What the task requires:
State the number of lines in the material below that contain the word "feature", without any other text.

(Beginning of Data in this exercise)

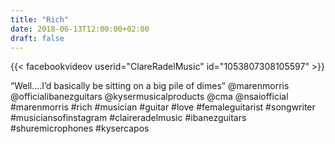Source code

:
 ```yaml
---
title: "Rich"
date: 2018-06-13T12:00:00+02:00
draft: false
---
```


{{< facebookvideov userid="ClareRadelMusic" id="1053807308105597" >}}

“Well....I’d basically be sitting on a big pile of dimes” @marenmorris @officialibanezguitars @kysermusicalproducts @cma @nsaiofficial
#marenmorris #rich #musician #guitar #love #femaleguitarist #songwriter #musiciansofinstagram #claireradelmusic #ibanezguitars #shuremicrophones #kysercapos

(End of Data in this exercise)
(Beginning of Data in this exercise)

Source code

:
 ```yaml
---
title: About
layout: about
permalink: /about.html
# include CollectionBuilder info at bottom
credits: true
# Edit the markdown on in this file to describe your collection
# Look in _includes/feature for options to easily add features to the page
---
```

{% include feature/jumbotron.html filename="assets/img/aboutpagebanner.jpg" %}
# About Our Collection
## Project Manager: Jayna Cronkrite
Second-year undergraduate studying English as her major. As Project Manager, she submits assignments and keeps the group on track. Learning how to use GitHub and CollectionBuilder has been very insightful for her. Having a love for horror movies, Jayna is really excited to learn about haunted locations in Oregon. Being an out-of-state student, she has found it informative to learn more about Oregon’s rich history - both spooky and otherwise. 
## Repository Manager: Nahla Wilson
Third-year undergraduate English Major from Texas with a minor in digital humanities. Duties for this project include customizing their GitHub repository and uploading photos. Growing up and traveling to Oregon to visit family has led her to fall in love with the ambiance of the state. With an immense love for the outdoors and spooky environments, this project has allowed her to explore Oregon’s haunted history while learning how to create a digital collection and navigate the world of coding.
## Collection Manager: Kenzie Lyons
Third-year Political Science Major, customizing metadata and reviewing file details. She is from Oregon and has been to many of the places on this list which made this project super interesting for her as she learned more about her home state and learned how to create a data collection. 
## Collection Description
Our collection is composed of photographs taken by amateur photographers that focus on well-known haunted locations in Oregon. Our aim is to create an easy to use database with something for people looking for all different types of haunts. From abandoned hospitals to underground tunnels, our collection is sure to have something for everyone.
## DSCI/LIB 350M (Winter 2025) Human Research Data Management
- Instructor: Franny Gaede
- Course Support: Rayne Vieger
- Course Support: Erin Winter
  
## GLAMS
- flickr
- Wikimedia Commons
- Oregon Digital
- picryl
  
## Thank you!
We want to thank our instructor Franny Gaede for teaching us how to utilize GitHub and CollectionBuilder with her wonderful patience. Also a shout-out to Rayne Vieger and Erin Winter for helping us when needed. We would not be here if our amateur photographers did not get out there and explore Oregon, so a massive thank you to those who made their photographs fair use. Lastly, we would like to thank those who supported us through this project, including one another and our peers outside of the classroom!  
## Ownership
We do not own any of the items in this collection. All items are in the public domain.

(End of Data in this exercise)

Result:
2